**TASK GOAL**:
Search the records for the word "pseudo" and copy each line in which it appears.

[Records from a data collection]
____
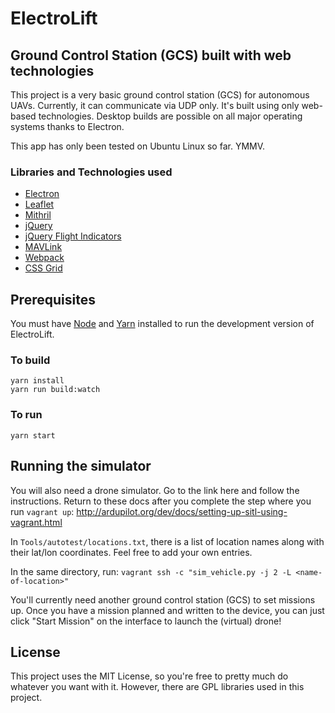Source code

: # ElectroLift
## Ground Control Station (GCS) built with web technologies

This project is a very basic ground control station (GCS) for autonomous UAVs. Currently, it can communicate via UDP only. It's built using only web-based technologies. Desktop builds are possible on all major operating systems thanks to Electron.

This app has only been tested on Ubuntu Linux so far. YMMV.

### Libraries and Technologies used
- [Electron](https://electronjs.org/)
- [Leaflet](http://leafletjs.com/)
- [Mithril](https://mithril.js.org/)
- [jQuery](https://jquery.com/)
- [jQuery Flight Indicators](http://sebmatton.github.io/flightindicators/)
- [MAVLink](http://qgroundcontrol.org/mavlink/start)
- [Webpack](https://webpack.js.org/)
- [CSS Grid](https://developer.mozilla.org/en-US/docs/Web/CSS/CSS_Grid_Layout)

## Prerequisites
You must have [Node](https://nodejs.org/en/) and [Yarn](https://yarnpkg.com/en/) installed to run the development version of ElectroLift.

### To build
```shell
yarn install
yarn run build:watch
```

### To run
`yarn start`

## Running the simulator
You will also need a drone simulator. Go to the link here and follow the instructions. Return to these docs after you complete the step where you run `vagrant up`:
http://ardupilot.org/dev/docs/setting-up-sitl-using-vagrant.html

In `Tools/autotest/locations.txt`, there is a list of location names along with their lat/lon coordinates. Feel free to add your own entries.

In the same directory, run:
`vagrant ssh -c "sim_vehicle.py -j 2 -L <name-of-location>"`

You'll currently need another ground control station (GCS) to set missions up. Once you have a mission planned and written to the device, you can just click "Start Mission" on the interface to launch the (virtual) drone!

## License
This project uses the MIT License, so you're free to pretty much do whatever you want with it. However, there are GPL libraries used in this project.
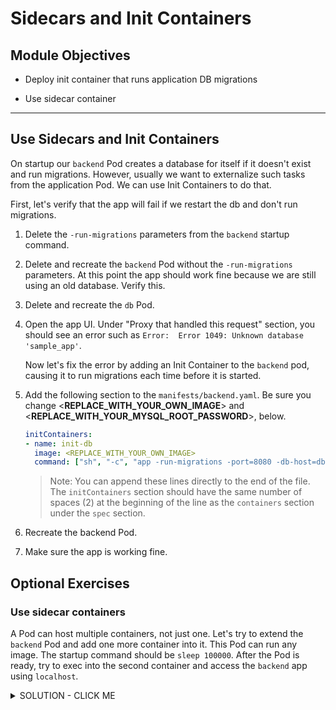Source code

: # Sidecars and Init Containers

## Module Objectives


- Deploy init container that runs application DB migrations

- Use sidecar container

---

## Use Sidecars and Init Containers

On startup our `backend` Pod creates a database for itself if it doesn't exist and run migrations. However, usually we want to externalize such tasks from the application Pod. We can use Init Containers to do that.

First, let's verify that the app will fail if we restart the db and don't run migrations.

1. Delete the `-run-migrations` parameters from the `backend` startup command.

1. Delete and recreate the `backend` Pod without the `-run-migrations`
parameters. At this point the app should work fine because we are still
using an old database.  Verify this.

1. Delete and recreate the `db` Pod.

1. Open the app UI.  Under "Proxy that handled this request" section,
you should see an error such as `Error:  Error 1049: Unknown database
'sample_app'`.

    Now let's fix the error by adding an Init Container to the `backend` pod, causing it to run migrations each time before it is started.

1. Add the following section to the `manifests/backend.yaml`.
Be sure you change <**REPLACE_WITH_YOUR_OWN_IMAGE**>
and <**REPLACE_WITH_YOUR_MYSQL_ROOT_PASSWORD**>, below.

    ```yaml
    initContainers:
    - name: init-db
      image: <REPLACE_WITH_YOUR_OWN_IMAGE>
      command: ["sh", "-c", "app -run-migrations -port=8080 -db-host=db -db-password=<REPLACE_WITH_YOUR_MYSQL_ROOT_PASSWORD>" ]
    ```

    > Note: You can append these lines directly to the end of the file. The `initContainers` section should have the same number of spaces (2) at the beginning
    of the line as the `containers` section under the `spec` section.

1. Recreate the backend Pod.

1. Make sure the app is working fine.


## Optional Exercises

### Use sidecar containers

A Pod can host multiple containers, not just one. Let's try to extend the `backend` Pod and add one more container into it. This Pod can run any image. The startup command should be `sleep 100000`. After the Pod is ready, try to exec into the second container and access the `backend` app using `localhost`.

<details><summary>SOLUTION - CLICK ME</summary>
<p>

Modify the `manifests/backend.yaml` to include an additional container.

```yaml
spec:
  containers:
  - name: multi
    image: busybox
    command: ['sh', '-c', 'echo Multi-container example! && sleep 100000']
```

> Note: in yaml `-` is used for arrays, every object with `-` supports multiple values.

```shell
kubectl exec -i -t backend -c multi /bin/sh
wget -O - http://backend:8080
```

</p>
</details>
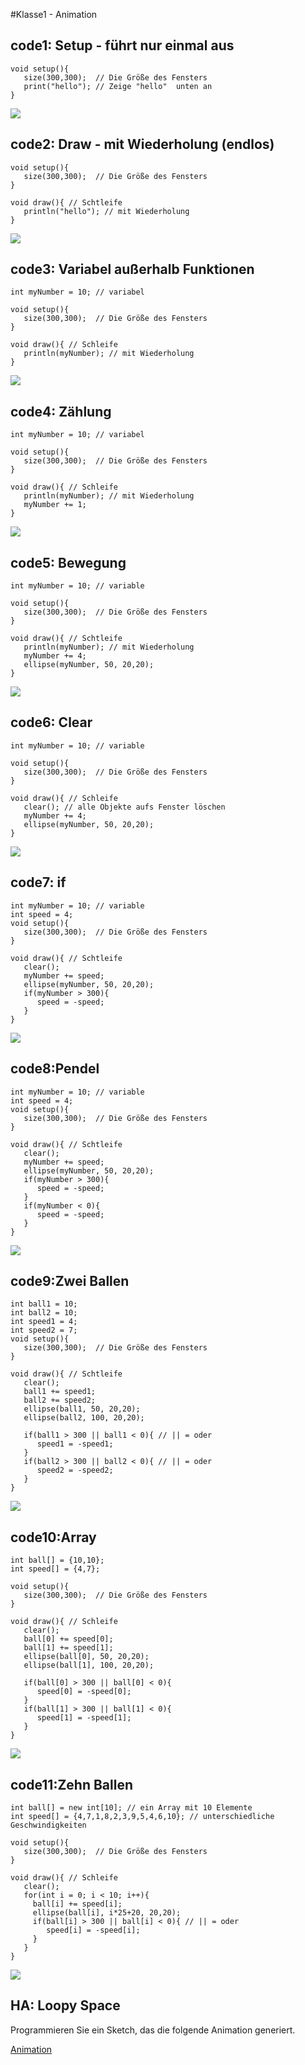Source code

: #Klasse1 - Animation

## code1: Setup - führt nur einmal aus

```
void setup(){
   size(300,300);  // Die Größe des Fensters
   print("hello"); // Zeige "hello"  unten an
}
```

![](img/code1.png)
 
## code2: Draw - mit Wiederholung (endlos)

```
void setup(){
   size(300,300);  // Die Größe des Fensters
}

void draw(){ // Schtleife
   println("hello"); // mit Wiederholung
}
```
![](img/code2.png)

## code3: Variabel außerhalb Funktionen

```
int myNumber = 10; // variabel

void setup(){
   size(300,300);  // Die Größe des Fensters
}

void draw(){ // Schleife
   println(myNumber); // mit Wiederholung
}
```

![](img/code3.png)

## code4: Zählung

```
int myNumber = 10; // variabel

void setup(){
   size(300,300);  // Die Größe des Fensters
}

void draw(){ // Schleife
   println(myNumber); // mit Wiederholung
   myNumber += 1;
}
```

![](img/code4.png)

## code5: Bewegung

```
int myNumber = 10; // variable

void setup(){
   size(300,300);  // Die Größe des Fensters
}

void draw(){ // Schtleife
   println(myNumber); // mit Wiederholung
   myNumber += 4;
   ellipse(myNumber, 50, 20,20);  
}
```

![](img/code5.png)

## code6: Clear

```
int myNumber = 10; // variable

void setup(){
   size(300,300);  // Die Größe des Fensters
}

void draw(){ // Schleife
   clear(); // alle Objekte aufs Fenster löschen
   myNumber += 4;
   ellipse(myNumber, 50, 20,20);  
}
```

![](img/code6.png)

## code7: if

```
int myNumber = 10; // variable
int speed = 4;
void setup(){
   size(300,300);  // Die Größe des Fensters
}

void draw(){ // Schtleife
   clear();
   myNumber += speed;
   ellipse(myNumber, 50, 20,20);
   if(myNumber > 300){
      speed = -speed; 
   }
}
```

![](img/code7.png)

## code8:Pendel
```
int myNumber = 10; // variable
int speed = 4;
void setup(){
   size(300,300);  // Die Größe des Fensters
}

void draw(){ // Schtleife
   clear();
   myNumber += speed;
   ellipse(myNumber, 50, 20,20);
   if(myNumber > 300){
      speed = -speed; 
   }
   if(myNumber < 0){
      speed = -speed; 
   }
}
```

![](img/code8.png)

## code9:Zwei Ballen
```
int ball1 = 10;
int ball2 = 10;
int speed1 = 4;
int speed2 = 7;
void setup(){
   size(300,300);  // Die Größe des Fensters
}

void draw(){ // Schtleife
   clear();
   ball1 += speed1;
   ball2 += speed2;
   ellipse(ball1, 50, 20,20);
   ellipse(ball2, 100, 20,20);

   if(ball1 > 300 || ball1 < 0){ // || = oder
      speed1 = -speed1; 
   }
   if(ball2 > 300 || ball2 < 0){ // || = oder
      speed2 = -speed2; 
   }
}
```
![](img/code9.png)

## code10:Array

```
int ball[] = {10,10};
int speed[] = {4,7};

void setup(){
   size(300,300);  // Die Größe des Fensters
}

void draw(){ // Schleife
   clear();
   ball[0] += speed[0];
   ball[1] += speed[1];
   ellipse(ball[0], 50, 20,20);
   ellipse(ball[1], 100, 20,20);

   if(ball[0] > 300 || ball[0] < 0){ 
      speed[0] = -speed[0]; 
   }
   if(ball[1] > 300 || ball[1] < 0){
      speed[1] = -speed[1]; 
   }
}
```
![](img/code10.png)

## code11:Zehn Ballen
```
int ball[] = new int[10]; // ein Array mit 10 Elemente
int speed[] = {4,7,1,8,2,3,9,5,4,6,10}; // unterschiedliche Geschwindigkeiten

void setup(){
   size(300,300);  // Die Größe des Fensters
}

void draw(){ // Schleife
   clear();
   for(int i = 0; i < 10; i++){
     ball[i] += speed[i];
     ellipse(ball[i], i*25+20, 20,20);
     if(ball[i] > 300 || ball[i] < 0){ // || = oder
        speed[i] = -speed[i]; 
     }
   }
}
```
![](img/code11.png)


## HA: Loopy Space

Programmieren Sie ein Sketch, das die folgende Animation generiert.

[Animation](img/ha.mp4)


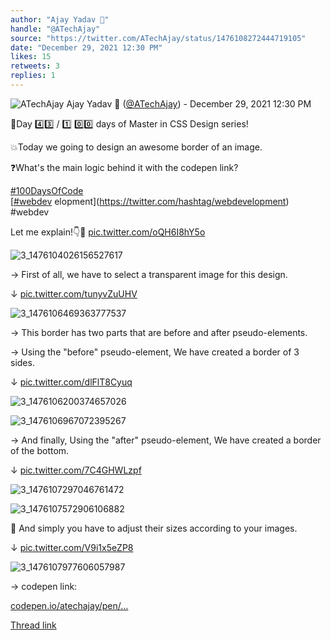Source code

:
 ```yaml
---
author: "Ajay Yadav 🎯"
handle: "@ATechAjay"
source: "https://twitter.com/ATechAjay/status/1476108272444719105"
date: "December 29, 2021 12:30 PM"
likes: 15
retweets: 3
replies: 1
---
```

![ATechAjay](https://pbs.twimg.com/profile_images/1485567675111981057/mLsrcZdB_normal.jpg)
Ajay Yadav 🎯 ([@ATechAjay](https://twitter.com/ATechAjay)) - December 29, 2021 12:30 PM

💚Day 4️⃣3️⃣ /  1️⃣ 0️⃣0️⃣ days of Master in CSS Design series!

💥Today we going to design an awesome border of an image.

❓What's the main logic behind it with the codepen link?

[#100DaysOfCode](https://twitter.com/hashtag/100DaysOfCode)  
[[#webdev](https://twitter.com/hashtag/webdev) elopment](https://twitter.com/hashtag/webdevelopment)  
#webdev 

Let me explain!👇🧵 [pic.twitter.com/oQH6I8hY5o](https://twitter.com/ATechAjay/status/1476108272444719105/photo/1)

![3_1476104026156527617](https://pbs.twimg.com/media/FHwsyoKVcAEuOM1.jpg)

→ First of all, we have to select a transparent image for this design.

↓ [pic.twitter.com/tunyvZuUHV](https://twitter.com/ATechAjay/status/1476108280573284352/photo/1)

![3_1476106469363777537](https://pbs.twimg.com/media/FHwvA10VgAEqVEb.jpg)

→ This border has two parts that are before and after pseudo-elements.

→ Using the "before" pseudo-element, We have created a border of 3 sides.

↓ [pic.twitter.com/dlFlT8Cyuq](https://twitter.com/ATechAjay/status/1476108289553276928/photo/1)

![3_1476106200374657026](https://pbs.twimg.com/media/FHwuxLwVQAIyR6A.jpg)

![3_1476106967072395267](https://pbs.twimg.com/media/FHwvdz7UUAMH8T6.jpg)

→ And finally, Using the "after" pseudo-element, We have created a border of the bottom.

↓ [pic.twitter.com/7C4GHWLzpf](https://twitter.com/ATechAjay/status/1476108295811207169/photo/1)

![3_1476107297046761472](https://pbs.twimg.com/media/FHwvxBLVkAA_F3E.jpg)

![3_1476107572906106882](https://pbs.twimg.com/media/FHwwBE1VIAIM79k.jpg)

📌 And simply you have to adjust their sizes according to your images.

↓ [pic.twitter.com/V9i1x5eZP8](https://twitter.com/ATechAjay/status/1476108299166642178/photo/1)

![3_1476107977606057987](https://pbs.twimg.com/media/FHwwYodUUAMiXnv.jpg)

→ codepen link:

[codepen.io/atechajay/pen/…](https://codepen.io/atechajay/pen/PoJQPKg?editors=1100)

[Thread link](https://twitter.com/ATechAjay/status/1476108272444719105)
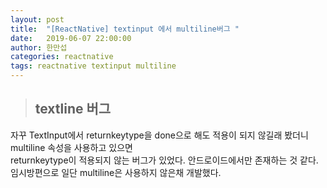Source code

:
 ```yaml
---
layout: post
title:  "[ReactNative] textinput 에서 multiline버그 "
date:   2019-06-07 22:00:00
author: 한만섭
categories: reactnative
tags: reactnative textinput multiline
---
```



>## textline 버그 
자꾸 TextInput에서 returnkeytype을 done으로 해도 적용이 되지 않길래 봤더니 multiline 속성을 사용하고 있으면  
returnkeytype이 적용되지 않는 버그가 있었다. 안드로이드에서만 존재하는 것 같다.  
임시방편으로 일단 multiline은 사용하지 않은채 개발했다.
____
**ANSWER SECTION**:
→ This border has two parts that are before and after pseudo-elements.
→ Using the "before" pseudo-element, We have created a border of 3 sides.
→ And finally, Using the "after" pseudo-element, We have created a border of the bottom.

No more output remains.